== PROBLEM ==
Once you have reviewed the listing below, restate it word for word.

....

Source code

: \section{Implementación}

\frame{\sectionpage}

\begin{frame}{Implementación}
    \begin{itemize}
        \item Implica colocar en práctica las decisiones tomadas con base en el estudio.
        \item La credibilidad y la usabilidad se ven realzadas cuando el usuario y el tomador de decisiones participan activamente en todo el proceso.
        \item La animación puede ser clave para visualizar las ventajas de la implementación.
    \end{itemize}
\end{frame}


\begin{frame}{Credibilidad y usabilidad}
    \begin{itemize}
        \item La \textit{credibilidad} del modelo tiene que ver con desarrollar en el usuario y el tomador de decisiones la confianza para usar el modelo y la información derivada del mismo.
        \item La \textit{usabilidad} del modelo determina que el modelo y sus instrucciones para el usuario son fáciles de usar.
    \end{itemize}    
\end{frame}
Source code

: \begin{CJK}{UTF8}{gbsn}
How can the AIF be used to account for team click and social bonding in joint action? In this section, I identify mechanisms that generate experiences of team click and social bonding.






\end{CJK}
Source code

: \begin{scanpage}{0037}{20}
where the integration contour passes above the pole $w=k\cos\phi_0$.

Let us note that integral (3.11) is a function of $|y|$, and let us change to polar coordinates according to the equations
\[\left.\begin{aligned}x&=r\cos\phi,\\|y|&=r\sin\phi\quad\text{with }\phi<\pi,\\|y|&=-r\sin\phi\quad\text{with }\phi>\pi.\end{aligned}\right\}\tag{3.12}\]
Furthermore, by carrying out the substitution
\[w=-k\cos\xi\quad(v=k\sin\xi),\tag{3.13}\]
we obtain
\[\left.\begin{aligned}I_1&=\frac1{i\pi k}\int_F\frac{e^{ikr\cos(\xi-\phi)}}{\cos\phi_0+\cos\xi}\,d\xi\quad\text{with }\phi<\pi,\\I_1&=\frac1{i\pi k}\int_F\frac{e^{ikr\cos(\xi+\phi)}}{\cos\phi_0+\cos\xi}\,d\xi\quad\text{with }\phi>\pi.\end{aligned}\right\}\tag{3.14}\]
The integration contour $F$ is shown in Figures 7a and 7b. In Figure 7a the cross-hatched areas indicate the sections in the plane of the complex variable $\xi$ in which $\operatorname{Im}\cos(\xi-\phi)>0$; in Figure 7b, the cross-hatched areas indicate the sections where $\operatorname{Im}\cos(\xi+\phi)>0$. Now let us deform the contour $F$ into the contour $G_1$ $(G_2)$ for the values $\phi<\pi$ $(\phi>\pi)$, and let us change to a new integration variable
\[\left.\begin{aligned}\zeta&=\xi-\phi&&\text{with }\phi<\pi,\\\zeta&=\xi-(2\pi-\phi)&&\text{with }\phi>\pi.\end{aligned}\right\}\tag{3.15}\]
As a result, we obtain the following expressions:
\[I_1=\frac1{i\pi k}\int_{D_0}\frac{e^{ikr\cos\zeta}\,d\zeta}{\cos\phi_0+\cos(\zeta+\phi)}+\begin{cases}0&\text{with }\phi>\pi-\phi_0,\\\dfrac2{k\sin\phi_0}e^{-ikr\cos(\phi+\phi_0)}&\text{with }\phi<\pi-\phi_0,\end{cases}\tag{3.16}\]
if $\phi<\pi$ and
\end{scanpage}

....

== EXPECTED ANSWER ==
Source code

: \section{Implementación}

\frame{\sectionpage}

\begin{frame}{Implementación}
    \begin{itemize}
        \item Implica colocar en práctica las decisiones tomadas con base en el estudio.
        \item La credibilidad y la usabilidad se ven realzadas cuando el usuario y el tomador de decisiones participan activamente en todo el proceso.
        \item La animación puede ser clave para visualizar las ventajas de la implementación.
    \end{itemize}
\end{frame}


\begin{frame}{Credibilidad y usabilidad}
    \begin{itemize}
        \item La \textit{credibilidad} del modelo tiene que ver con desarrollar en el usuario y el tomador de decisiones la confianza para usar el modelo y la información derivada del mismo.
        \item La \textit{usabilidad} del modelo determina que el modelo y sus instrucciones para el usuario son fáciles de usar.
    \end{itemize}    
\end{frame}
Source code

: \begin{CJK}{UTF8}{gbsn}
How can the AIF be used to account for team click and social bonding in joint action? In this section, I identify mechanisms that generate experiences of team click and social bonding.






\end{CJK}
Source code

: \begin{scanpage}{0037}{20}
where the integration contour passes above the pole $w=k\cos\phi_0$.

Let us note that integral (3.11) is a function of $|y|$, and let us change to polar coordinates according to the equations
\[\left.\begin{aligned}x&=r\cos\phi,\\|y|&=r\sin\phi\quad\text{with }\phi<\pi,\\|y|&=-r\sin\phi\quad\text{with }\phi>\pi.\end{aligned}\right\}\tag{3.12}\]
Furthermore, by carrying out the substitution
\[w=-k\cos\xi\quad(v=k\sin\xi),\tag{3.13}\]
we obtain
\[\left.\begin{aligned}I_1&=\frac1{i\pi k}\int_F\frac{e^{ikr\cos(\xi-\phi)}}{\cos\phi_0+\cos\xi}\,d\xi\quad\text{with }\phi<\pi,\\I_1&=\frac1{i\pi k}\int_F\frac{e^{ikr\cos(\xi+\phi)}}{\cos\phi_0+\cos\xi}\,d\xi\quad\text{with }\phi>\pi.\end{aligned}\right\}\tag{3.14}\]
The integration contour $F$ is shown in Figures 7a and 7b. In Figure 7a the cross-hatched areas indicate the sections in the plane of the complex variable $\xi$ in which $\operatorname{Im}\cos(\xi-\phi)>0$; in Figure 7b, the cross-hatched areas indicate the sections where $\operatorname{Im}\cos(\xi+\phi)>0$. Now let us deform the contour $F$ into the contour $G_1$ $(G_2)$ for the values $\phi<\pi$ $(\phi>\pi)$, and let us change to a new integration variable
\[\left.\begin{aligned}\zeta&=\xi-\phi&&\text{with }\phi<\pi,\\\zeta&=\xi-(2\pi-\phi)&&\text{with }\phi>\pi.\end{aligned}\right\}\tag{3.15}\]
As a result, we obtain the following expressions:
\[I_1=\frac1{i\pi k}\int_{D_0}\frac{e^{ikr\cos\zeta}\,d\zeta}{\cos\phi_0+\cos(\zeta+\phi)}+\begin{cases}0&\text{with }\phi>\pi-\phi_0,\\\dfrac2{k\sin\phi_0}e^{-ikr\cos(\phi+\phi_0)}&\text{with }\phi<\pi-\phi_0,\end{cases}\tag{3.16}\]
if $\phi<\pi$ and
\end{scanpage}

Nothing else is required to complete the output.